§ **Task directions**:
Without the pictures, print the lines running from the beginning of the material to the line containing "During the summer, I", both ends included.

§ **Supplied records**:
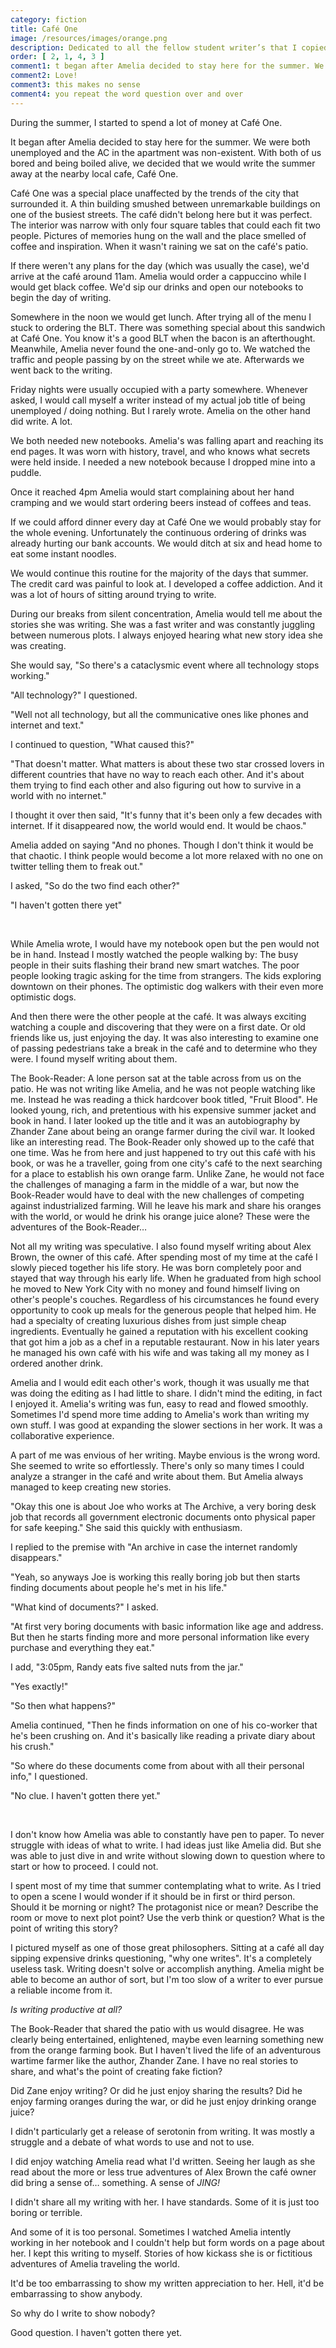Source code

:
 ```yaml
---
category: fiction
title: Café One
image: /resources/images/orange.png
description: Dedicated to all the fellow student writer’s that I copied from.
order: [ 2, 1, 4, 3 ]
comment1: t began after Amelia decided to stay here for the summer. We were both unemployed and the AC in the apartment was non-existent. With both of us bored and being boiled alive, we decided that we would write the summer away at the nearby local cafe, Café One.
comment2: Love!
comment3: this makes no sense
comment4: you repeat the word question over and over
---
```


During the summer, I started to spend a lot of money at Café One.

It began after Amelia decided to stay here for the summer. We were both unemployed and the AC in the apartment was non-existent. With both of us bored and being boiled alive, we decided that we would write the summer away at the nearby local cafe, Café One.

Café One was a special place unaffected by the trends of the city that surrounded it. A thin building smushed between unremarkable buildings on one of the busiest streets. The café didn&#39;t belong here but it was perfect. The interior was narrow with only four square tables that could each fit two people. Pictures of memories hung on the wall and the place smelled of coffee and inspiration. When it wasn&#39;t raining we sat on the café&#39;s patio.

If there weren&#39;t any plans for the day (which was usually the case), we&#39;d arrive at the café around 11am. Amelia would order a cappuccino while I would get black coffee. We&#39;d sip our drinks and open our notebooks to begin the day of writing.

Somewhere in the noon we would get lunch. After trying all of the menu I stuck to ordering the BLT. There was something special about this sandwich at Café One. You know it&#39;s a good BLT when the bacon is an afterthought. Meanwhile, Amelia never found the one-and-only go to. We watched the traffic and people passing by on the street while we ate. Afterwards we went back to the writing.

Friday nights were usually occupied with a party somewhere. Whenever asked, I would call myself a writer instead of my actual job title of being unemployed / doing nothing. But I rarely wrote. Amelia on the other hand did write. A lot.

We both needed new notebooks. Amelia&#39;s was falling apart and reaching its end pages. It was worn with history, travel, and who knows what secrets were held inside. I needed a new notebook because I dropped mine into a puddle.

Once it reached 4pm Amelia would start complaining about her hand cramping and we would start ordering beers instead of coffees and teas.

If we could afford dinner every day at Café One we would probably stay for the whole evening. Unfortunately the continuous ordering of drinks was already hurting our bank accounts. We would ditch at six and head home to eat some instant noodles.

We would continue this routine for the majority of the days that summer. The credit card was painful to look at. I developed a coffee addiction. And it was a lot of hours of sitting around trying to write.

During our breaks from silent concentration, Amelia would tell me about the stories she was writing. She was a fast writer and was constantly juggling between numerous plots. I always enjoyed hearing what new story idea she was creating.

She would say, &quot;So there&#39;s a cataclysmic event where all technology stops working.&quot;

&quot;All technology?&quot; I questioned.

&quot;Well not all technology, but all the communicative ones like phones and internet and text.&quot;

I continued to question, &quot;What caused this?&quot;

&quot;That doesn&#39;t matter. What matters is about these two star crossed lovers in different countries that have no way to reach each other. And it&#39;s about them trying to find each other and also figuring out how to survive in a world with no internet.&quot;

I thought it over then said, &quot;It&#39;s funny that it&#39;s been only a few decades with internet. If it disappeared now, the world would end. It would be chaos.&quot;

Amelia added on saying &quot;And no phones. Though I don&#39;t think it would be that chaotic. I think people would become a lot more relaxed with no one on twitter telling them to freak out.&quot;

I asked, &quot;So do the two find each other?&quot;

&quot;I haven&#39;t gotten there yet&quot;

&nbsp;

While Amelia wrote, I would have my notebook open but the pen would not be in hand. Instead I mostly watched the people walking by: The busy people in their suits flashing their brand new smart watches. The poor people looking tragic asking for the time from strangers. The kids exploring downtown on their phones. The optimistic dog walkers with their even more optimistic dogs.

And then there were the other people at the café. It was always exciting watching a couple and discovering that they were on a first date. Or old friends like us, just enjoying the day. It was also interesting to examine one of passing pedestrians take a break in the café and to determine who they were. I found myself writing about them.

The Book-Reader: A lone person sat at the table across from us on the patio. He was not writing like Amelia, and he was not people watching like me. Instead he was reading a thick hardcover book titled, &quot;Fruit Blood&quot;. He looked young, rich, and pretentious with his expensive summer jacket and book in hand. I later looked up the title and it was an autobiography by Zhander Zane about being an orange farmer during the civil war. It looked like an interesting read. The Book-Reader only showed up to the café that one time. Was he from here and just happened to try out this café with his book, or was he a traveller, going from one city&#39;s café to the next searching for a place to establish his own orange farm. Unlike Zane, he would not face the challenges of managing a farm in the middle of a war, but now the Book-Reader would have to deal with the new challenges of competing against industrialized farming. Will he leave his mark and share his oranges with the world, or would he drink his orange juice alone? These were the adventures of the Book-Reader…

Not all my writing was speculative. I also found myself writing about Alex Brown, the owner of this café. After spending most of my time at the café I slowly pieced together his life story. He was born completely poor and stayed that way through his early life. When he graduated from high school he moved to New York City with no money and found himself living on other&#39;s people&#39;s couches. Regardless of his circumstances he found every opportunity to cook up meals for the generous people that helped him. He had a specialty of creating luxurious dishes from just simple cheap ingredients. Eventually he gained a reputation with his excellent cooking that got him a job as a chef in a reputable restaurant. Now in his later years he managed his own café with his wife and was taking all my money as I ordered another drink.

Amelia and I would edit each other&#39;s work, though it was usually me that was doing the editing as I had little to share. I didn&#39;t mind the editing, in fact I enjoyed it. Amelia&#39;s writing was fun, easy to read and flowed smoothly. Sometimes I&#39;d spend more time adding to Amelia&#39;s work than writing my own stuff. I was good at expanding the slower sections in her work. It was a collaborative experience.

A part of me was envious of her writing. Maybe envious is the wrong word. She seemed to write so effortlessly. There&#39;s only so many times I could analyze a stranger in the café and write about them. But Amelia always managed to keep creating new stories.

&quot;Okay this one is about Joe who works at The Archive, a very boring desk job that records all government electronic documents onto physical paper for safe keeping.&quot; She said this quickly with enthusiasm.

I replied to the premise with &quot;An archive in case the internet randomly disappears.&quot;

&quot;Yeah, so anyways Joe is working this really boring job but then starts finding documents about people he&#39;s met in his life.&quot;

&quot;What kind of documents?&quot; I asked.

&quot;At first very boring documents with basic information like age and address. But then he starts finding more and more personal information like every purchase and everything they eat.&quot;

I add, &quot;3:05pm, Randy eats five salted nuts from the jar.&quot;

&quot;Yes exactly!&quot;

&quot;So then what happens?&quot;

Amelia continued, &quot;Then he finds information on one of his co-worker that he&#39;s been crushing on. And it&#39;s basically like reading a private diary about his crush.&quot;

&quot;So where do these documents come from about with all their personal info,&quot; I questioned.

&quot;No clue. I haven&#39;t gotten there yet.&quot;

&nbsp;

I don&#39;t know how Amelia was able to constantly have pen to paper. To never struggle with ideas of what to write. I had ideas just like Amelia did. But she was able to just dive in and write without slowing down to question where to start or how to proceed. I could not.

I spent most of my time that summer contemplating what to write. As I tried to open a scene I would wonder if it should be in first or third person. Should it be morning or night? The protagonist nice or mean? Describe the room or move to next plot point? Use the verb think or question? What is the point of writing this story?

I pictured myself as one of those great philosophers. Sitting at a café all day sipping expensive drinks questioning, &quot;why one writes&quot;. It&#39;s a completely useless task. Writing doesn&#39;t solve or accomplish anything. Amelia might be able to become an author of sort, but I&#39;m too slow of a writer to ever pursue a reliable income from it.

_Is writing productive at all?_

The Book-Reader that shared the patio with us would disagree. He was clearly being entertained, enlightened, maybe even learning something new from the orange farming book. But I haven&#39;t lived the life of an adventurous wartime farmer like the author, Zhander Zane. I have no real stories to share, and what&#39;s the point of creating fake fiction?

Did Zane enjoy writing? Or did he just enjoy sharing the results? Did he enjoy farming oranges during the war, or did he just enjoy drinking orange juice?

I didn&#39;t particularly get a release of serotonin from writing. It was mostly a struggle and a debate of what words to use and not to use.

I did enjoy watching Amelia read what I&#39;d written. Seeing her laugh as she read about the more or less true adventures of Alex Brown the café owner did bring a sense of… something. A sense of _JING!_

I didn&#39;t share all my writing with her. I have standards. Some of it is just too boring or terrible.

And some of it is too personal. Sometimes I watched Amelia intently working in her notebook and I couldn&#39;t help but form words on a page about her. I kept this writing to myself. Stories of how kickass she is or fictitious adventures of Amelia traveling the world.

It&#39;d be too embarrassing to show my written appreciation to her. Hell, it&#39;d be embarrassing to show anybody.

So why do I write to show nobody?

Good question. I haven&#39;t gotten there yet.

§ **Exercise response**:
Source code

:
 ```yaml
---
category: fiction
title: Café One
image: /resources/images/orange.png
description: Dedicated to all the fellow student writer’s that I copied from.
order: [ 2, 1, 4, 3 ]
comment1: t began after Amelia decided to stay here for the summer. We were both unemployed and the AC in the apartment was non-existent. With both of us bored and being boiled alive, we decided that we would write the summer away at the nearby local cafe, Café One.
comment2: Love!
comment3: this makes no sense
comment4: you repeat the word question over and over
---
```


During the summer, I started to spend a lot of money at Café One.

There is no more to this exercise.